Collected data
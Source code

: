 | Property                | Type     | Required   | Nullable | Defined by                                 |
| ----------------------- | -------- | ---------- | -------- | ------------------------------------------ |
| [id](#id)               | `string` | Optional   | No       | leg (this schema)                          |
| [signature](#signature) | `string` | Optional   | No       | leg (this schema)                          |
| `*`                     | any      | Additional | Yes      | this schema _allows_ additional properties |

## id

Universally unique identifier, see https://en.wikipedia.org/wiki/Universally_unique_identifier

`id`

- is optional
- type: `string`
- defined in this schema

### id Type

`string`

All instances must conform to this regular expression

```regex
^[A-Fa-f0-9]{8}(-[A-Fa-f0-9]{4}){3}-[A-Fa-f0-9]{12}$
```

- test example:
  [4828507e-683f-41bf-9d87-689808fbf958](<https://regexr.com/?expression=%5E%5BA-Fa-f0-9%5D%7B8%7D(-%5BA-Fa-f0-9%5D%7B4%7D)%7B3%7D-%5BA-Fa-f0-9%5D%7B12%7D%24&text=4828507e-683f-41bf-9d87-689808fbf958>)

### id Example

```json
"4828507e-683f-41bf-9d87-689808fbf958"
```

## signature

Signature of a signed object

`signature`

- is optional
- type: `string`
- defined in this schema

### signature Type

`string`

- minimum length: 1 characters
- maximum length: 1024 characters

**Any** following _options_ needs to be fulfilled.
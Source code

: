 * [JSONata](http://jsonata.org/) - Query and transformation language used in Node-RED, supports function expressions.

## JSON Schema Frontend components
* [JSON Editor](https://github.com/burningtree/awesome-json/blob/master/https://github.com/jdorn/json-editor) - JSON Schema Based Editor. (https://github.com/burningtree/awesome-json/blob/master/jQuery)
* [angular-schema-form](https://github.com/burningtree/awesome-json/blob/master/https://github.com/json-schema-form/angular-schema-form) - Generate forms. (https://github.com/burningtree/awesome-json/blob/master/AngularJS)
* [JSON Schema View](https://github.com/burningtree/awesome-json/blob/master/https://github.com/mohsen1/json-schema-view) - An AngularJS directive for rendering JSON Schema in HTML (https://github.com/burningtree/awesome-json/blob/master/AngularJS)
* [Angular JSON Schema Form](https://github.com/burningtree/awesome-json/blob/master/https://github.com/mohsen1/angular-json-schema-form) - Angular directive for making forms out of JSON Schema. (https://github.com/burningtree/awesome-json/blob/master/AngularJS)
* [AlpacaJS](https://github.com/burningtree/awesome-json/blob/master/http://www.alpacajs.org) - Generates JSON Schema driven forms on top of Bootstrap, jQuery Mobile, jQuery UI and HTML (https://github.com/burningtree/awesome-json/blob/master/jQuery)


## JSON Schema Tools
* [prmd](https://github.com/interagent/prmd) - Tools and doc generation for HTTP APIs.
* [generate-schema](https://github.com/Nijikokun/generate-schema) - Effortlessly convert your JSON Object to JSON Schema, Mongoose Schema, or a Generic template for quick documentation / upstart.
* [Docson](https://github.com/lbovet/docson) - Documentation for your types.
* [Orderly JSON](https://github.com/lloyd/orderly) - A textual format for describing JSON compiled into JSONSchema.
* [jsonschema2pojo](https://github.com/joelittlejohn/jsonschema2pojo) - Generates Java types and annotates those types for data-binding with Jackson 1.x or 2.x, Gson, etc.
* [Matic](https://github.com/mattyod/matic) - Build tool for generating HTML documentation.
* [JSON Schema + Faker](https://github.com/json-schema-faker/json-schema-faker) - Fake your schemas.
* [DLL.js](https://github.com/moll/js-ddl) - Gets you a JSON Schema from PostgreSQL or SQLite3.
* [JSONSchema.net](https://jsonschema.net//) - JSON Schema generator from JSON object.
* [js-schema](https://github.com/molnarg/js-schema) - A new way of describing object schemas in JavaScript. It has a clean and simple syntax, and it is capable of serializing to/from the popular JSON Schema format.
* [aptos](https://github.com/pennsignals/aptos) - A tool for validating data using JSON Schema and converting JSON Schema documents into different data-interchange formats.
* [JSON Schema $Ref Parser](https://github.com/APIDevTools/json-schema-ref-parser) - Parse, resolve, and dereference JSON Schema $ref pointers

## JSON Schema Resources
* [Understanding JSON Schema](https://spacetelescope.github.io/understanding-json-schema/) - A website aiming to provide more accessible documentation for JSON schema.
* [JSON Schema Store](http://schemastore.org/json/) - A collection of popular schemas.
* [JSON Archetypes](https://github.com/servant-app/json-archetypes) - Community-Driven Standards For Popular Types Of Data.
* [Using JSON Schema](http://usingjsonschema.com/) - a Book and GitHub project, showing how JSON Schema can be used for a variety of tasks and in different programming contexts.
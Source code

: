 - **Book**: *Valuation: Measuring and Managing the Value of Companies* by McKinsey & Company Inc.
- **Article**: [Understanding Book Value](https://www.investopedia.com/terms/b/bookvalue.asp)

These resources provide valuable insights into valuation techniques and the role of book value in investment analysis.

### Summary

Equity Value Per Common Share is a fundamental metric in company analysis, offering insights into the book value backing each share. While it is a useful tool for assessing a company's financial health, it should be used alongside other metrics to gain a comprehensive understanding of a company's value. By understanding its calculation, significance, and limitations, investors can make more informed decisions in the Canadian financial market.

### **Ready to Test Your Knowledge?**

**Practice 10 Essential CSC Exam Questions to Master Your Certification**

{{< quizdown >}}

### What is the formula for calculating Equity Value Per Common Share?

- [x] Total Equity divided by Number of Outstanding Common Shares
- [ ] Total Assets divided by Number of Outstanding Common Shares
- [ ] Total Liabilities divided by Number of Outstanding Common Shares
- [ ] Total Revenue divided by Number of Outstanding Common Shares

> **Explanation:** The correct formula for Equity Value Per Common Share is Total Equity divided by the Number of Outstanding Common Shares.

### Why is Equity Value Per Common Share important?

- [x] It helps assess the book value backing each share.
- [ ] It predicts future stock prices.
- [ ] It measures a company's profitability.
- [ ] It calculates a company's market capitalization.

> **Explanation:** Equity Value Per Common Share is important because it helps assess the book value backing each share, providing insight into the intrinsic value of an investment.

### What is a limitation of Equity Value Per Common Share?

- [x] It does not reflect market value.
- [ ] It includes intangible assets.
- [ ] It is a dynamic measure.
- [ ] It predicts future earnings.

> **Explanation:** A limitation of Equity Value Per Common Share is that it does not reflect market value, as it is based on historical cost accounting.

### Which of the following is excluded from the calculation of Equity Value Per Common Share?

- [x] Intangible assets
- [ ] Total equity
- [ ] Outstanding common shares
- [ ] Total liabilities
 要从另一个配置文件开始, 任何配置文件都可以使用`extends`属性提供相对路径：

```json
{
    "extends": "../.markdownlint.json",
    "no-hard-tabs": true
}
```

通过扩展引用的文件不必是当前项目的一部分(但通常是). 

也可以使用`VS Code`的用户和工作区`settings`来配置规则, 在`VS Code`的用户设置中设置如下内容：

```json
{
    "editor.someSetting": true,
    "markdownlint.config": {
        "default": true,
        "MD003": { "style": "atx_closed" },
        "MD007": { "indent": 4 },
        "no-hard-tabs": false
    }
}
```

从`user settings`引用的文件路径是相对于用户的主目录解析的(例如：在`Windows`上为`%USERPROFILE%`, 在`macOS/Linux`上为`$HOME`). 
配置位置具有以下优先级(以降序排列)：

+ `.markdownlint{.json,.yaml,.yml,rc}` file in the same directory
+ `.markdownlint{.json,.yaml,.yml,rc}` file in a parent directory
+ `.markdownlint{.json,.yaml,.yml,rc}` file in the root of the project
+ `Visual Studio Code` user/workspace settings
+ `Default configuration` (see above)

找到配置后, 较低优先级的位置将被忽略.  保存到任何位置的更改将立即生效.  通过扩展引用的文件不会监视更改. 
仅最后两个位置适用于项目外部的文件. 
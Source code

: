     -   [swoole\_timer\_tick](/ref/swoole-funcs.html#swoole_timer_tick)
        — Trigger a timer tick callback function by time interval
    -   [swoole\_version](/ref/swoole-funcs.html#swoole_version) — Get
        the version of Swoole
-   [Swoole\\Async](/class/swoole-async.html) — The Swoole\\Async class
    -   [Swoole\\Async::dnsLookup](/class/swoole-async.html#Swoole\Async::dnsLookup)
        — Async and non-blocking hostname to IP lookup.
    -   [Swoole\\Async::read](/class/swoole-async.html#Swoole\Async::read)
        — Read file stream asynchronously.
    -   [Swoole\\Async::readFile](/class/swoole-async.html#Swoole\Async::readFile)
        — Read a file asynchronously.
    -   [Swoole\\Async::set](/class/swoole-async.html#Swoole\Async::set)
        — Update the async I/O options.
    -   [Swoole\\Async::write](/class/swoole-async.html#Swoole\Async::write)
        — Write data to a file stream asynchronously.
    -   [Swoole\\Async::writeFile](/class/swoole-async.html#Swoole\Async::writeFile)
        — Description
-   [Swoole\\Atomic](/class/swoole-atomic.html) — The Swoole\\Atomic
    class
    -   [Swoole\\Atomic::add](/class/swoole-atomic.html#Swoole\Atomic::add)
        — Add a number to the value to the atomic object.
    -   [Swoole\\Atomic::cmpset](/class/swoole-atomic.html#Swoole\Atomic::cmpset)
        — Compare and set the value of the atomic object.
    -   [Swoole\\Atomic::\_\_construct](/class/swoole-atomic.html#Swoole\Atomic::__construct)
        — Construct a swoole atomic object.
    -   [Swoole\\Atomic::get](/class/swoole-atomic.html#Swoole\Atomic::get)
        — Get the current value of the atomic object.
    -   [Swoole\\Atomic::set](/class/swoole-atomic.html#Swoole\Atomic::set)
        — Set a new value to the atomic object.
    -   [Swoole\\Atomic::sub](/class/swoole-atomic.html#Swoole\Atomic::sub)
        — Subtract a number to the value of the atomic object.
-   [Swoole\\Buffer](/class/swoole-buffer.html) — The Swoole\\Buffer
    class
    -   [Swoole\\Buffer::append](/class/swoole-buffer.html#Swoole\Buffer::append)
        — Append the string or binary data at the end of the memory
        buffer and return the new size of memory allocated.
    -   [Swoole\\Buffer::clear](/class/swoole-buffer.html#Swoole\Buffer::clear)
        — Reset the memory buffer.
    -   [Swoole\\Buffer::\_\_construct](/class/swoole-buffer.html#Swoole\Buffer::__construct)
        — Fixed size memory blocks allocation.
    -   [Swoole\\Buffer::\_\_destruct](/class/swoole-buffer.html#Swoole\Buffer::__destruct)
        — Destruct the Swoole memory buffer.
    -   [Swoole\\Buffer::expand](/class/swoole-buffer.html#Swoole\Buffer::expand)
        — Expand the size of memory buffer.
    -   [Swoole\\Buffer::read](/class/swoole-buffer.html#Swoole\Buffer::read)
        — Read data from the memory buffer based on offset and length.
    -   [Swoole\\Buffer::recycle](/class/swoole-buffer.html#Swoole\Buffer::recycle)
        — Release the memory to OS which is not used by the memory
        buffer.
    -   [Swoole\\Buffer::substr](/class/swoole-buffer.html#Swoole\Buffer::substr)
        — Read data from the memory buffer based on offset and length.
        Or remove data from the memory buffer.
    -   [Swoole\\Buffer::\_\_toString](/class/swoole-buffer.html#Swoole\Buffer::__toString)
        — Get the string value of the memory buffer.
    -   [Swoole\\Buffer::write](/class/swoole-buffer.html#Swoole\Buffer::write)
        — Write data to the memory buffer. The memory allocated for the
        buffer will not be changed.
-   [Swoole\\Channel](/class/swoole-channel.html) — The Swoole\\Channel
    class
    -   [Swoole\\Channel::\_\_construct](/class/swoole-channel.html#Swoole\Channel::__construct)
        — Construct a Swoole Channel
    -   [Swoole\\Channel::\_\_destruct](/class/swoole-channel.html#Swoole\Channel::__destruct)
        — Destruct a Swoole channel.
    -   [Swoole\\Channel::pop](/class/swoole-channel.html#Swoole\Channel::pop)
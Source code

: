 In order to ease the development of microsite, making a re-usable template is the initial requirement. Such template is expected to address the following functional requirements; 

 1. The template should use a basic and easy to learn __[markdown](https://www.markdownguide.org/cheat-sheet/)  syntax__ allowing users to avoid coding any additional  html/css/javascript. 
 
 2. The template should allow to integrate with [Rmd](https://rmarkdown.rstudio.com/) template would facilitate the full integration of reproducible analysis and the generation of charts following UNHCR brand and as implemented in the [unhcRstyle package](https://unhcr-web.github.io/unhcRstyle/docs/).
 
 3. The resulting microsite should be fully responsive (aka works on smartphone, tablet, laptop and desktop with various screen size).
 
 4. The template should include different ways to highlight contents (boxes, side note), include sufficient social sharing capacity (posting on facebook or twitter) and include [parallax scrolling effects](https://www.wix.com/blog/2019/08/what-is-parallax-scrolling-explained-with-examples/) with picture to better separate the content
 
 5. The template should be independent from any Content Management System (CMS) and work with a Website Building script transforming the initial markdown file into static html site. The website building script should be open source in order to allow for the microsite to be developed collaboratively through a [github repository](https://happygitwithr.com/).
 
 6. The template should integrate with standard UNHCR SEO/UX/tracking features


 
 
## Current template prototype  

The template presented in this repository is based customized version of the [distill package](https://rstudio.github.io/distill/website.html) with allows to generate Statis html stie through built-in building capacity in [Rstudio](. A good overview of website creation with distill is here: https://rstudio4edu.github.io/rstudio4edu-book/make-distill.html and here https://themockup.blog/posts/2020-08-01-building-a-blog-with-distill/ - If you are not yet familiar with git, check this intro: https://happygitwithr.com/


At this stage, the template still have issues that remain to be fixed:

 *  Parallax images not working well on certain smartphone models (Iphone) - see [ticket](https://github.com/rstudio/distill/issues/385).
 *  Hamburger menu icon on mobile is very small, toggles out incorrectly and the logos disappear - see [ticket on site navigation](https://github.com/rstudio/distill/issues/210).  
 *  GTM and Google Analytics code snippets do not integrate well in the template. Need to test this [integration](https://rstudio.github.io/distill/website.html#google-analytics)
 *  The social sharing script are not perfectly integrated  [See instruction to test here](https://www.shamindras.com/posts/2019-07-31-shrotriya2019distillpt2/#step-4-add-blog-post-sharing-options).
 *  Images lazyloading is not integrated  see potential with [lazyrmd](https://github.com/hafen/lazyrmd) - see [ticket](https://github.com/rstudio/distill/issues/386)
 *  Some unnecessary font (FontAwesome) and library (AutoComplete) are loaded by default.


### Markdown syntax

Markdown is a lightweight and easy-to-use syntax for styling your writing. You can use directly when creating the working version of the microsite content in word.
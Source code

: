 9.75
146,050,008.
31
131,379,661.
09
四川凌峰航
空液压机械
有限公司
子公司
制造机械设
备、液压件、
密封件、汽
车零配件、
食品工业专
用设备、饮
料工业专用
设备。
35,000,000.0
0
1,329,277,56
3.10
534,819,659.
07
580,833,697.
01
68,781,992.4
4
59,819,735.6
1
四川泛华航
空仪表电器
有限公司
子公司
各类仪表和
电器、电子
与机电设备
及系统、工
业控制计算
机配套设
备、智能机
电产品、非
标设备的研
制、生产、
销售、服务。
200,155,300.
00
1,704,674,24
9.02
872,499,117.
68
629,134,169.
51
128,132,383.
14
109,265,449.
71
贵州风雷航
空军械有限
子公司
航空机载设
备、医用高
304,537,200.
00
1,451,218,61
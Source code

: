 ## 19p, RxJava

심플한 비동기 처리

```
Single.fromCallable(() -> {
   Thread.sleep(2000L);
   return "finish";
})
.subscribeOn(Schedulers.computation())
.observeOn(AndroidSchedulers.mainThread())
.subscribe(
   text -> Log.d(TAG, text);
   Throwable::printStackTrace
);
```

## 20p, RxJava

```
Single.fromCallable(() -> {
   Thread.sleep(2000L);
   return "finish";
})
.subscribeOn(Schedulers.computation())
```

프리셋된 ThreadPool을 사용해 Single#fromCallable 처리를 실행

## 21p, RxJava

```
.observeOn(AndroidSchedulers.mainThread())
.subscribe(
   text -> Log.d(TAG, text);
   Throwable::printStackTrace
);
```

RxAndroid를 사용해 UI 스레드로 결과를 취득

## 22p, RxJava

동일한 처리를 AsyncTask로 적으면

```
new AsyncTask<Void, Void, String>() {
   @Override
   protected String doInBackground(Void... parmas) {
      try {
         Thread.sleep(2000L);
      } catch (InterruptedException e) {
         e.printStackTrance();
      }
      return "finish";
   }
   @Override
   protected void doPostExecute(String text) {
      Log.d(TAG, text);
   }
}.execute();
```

**Aim of the task**
Gather each line in these records that contains the string "allocated".

**Your response**
        buffer and return the new size of memory allocated.
        — Write data to the memory buffer. The memory allocated for the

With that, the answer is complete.